* [Task objective]
Copy each line of the entries that includes the word "SegFormer".

Collected data
# # # # #

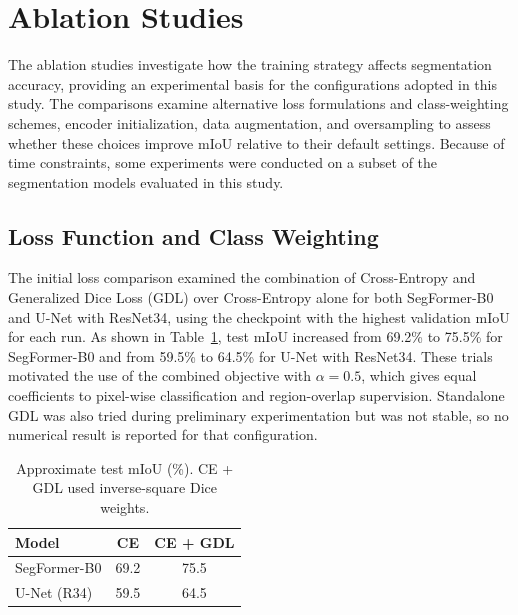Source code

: \section{Ablation Studies}
\label{sec:segmentation-ablation-studies}

The ablation studies investigate how the training strategy affects segmentation accuracy, providing an experimental basis for the configurations adopted in this study. The comparisons examine alternative loss formulations and class-weighting schemes, encoder initialization, data augmentation, and oversampling to assess whether these choices improve mIoU relative to their default settings. Because of time constraints, some experiments were conducted on a subset of the segmentation models evaluated in this study.

\subsection{Loss Function and Class Weighting}

The initial loss comparison examined the combination of Cross-Entropy and Generalized Dice Loss (GDL) over Cross-Entropy alone for both SegFormer-B0 and U-Net with ResNet34, using the checkpoint with the highest validation mIoU for each run. As shown in Table~\ref{tab:s5mars-exploratory-loss-ablation}, test mIoU increased from 69.2\% to 75.5\% for SegFormer-B0 and from 59.5\% to 64.5\% for U-Net with ResNet34. These trials motivated the use of the combined objective with \(\alpha = 0.5\), which gives equal coefficients to pixel-wise classification and region-overlap supervision. Standalone GDL was also tried during preliminary experimentation but was not stable, so no numerical result is reported for that configuration.

\begin{table}[ht!]
    \centering
    \small
    \setlength{\tabcolsep}{5pt}
    \begin{tabular}{@{}l c c@{}}
        \toprule
        \textbf{Model}   & \textbf{CE} & \textbf{CE + GDL} \\
        \midrule
        \midrule
        SegFormer-B0     & 69.2        & 75.5              \\
        U-Net (R34) & 59.5        & 64.5              \\
        \bottomrule
    \end{tabular}
    \vspace{5mm}
    \caption{Approximate test mIoU (\%). CE + GDL used inverse-square Dice weights.}
    \label{tab:s5mars-exploratory-loss-ablation}
\end{table}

# # # # #

* [Answer for this exercise]
The initial loss comparison examined the combination of Cross-Entropy and Generalized Dice Loss (GDL) over Cross-Entropy alone for both SegFormer-B0 and U-Net with ResNet34, using the checkpoint with the highest validation mIoU for each run. As shown in Table~\ref{tab:s5mars-exploratory-loss-ablation}, test mIoU increased from 69.2\% to 75.5\% for SegFormer-B0 and from 59.5\% to 64.5\% for U-Net with ResNet34. These trials motivated the use of the combined objective with \(\alpha = 0.5\), which gives equal coefficients to pixel-wise classification and region-overlap supervision. Standalone GDL was also tried during preliminary experimentation but was not stable, so no numerical result is reported for that configuration.
        SegFormer-B0     & 69.2        & 75.5              \\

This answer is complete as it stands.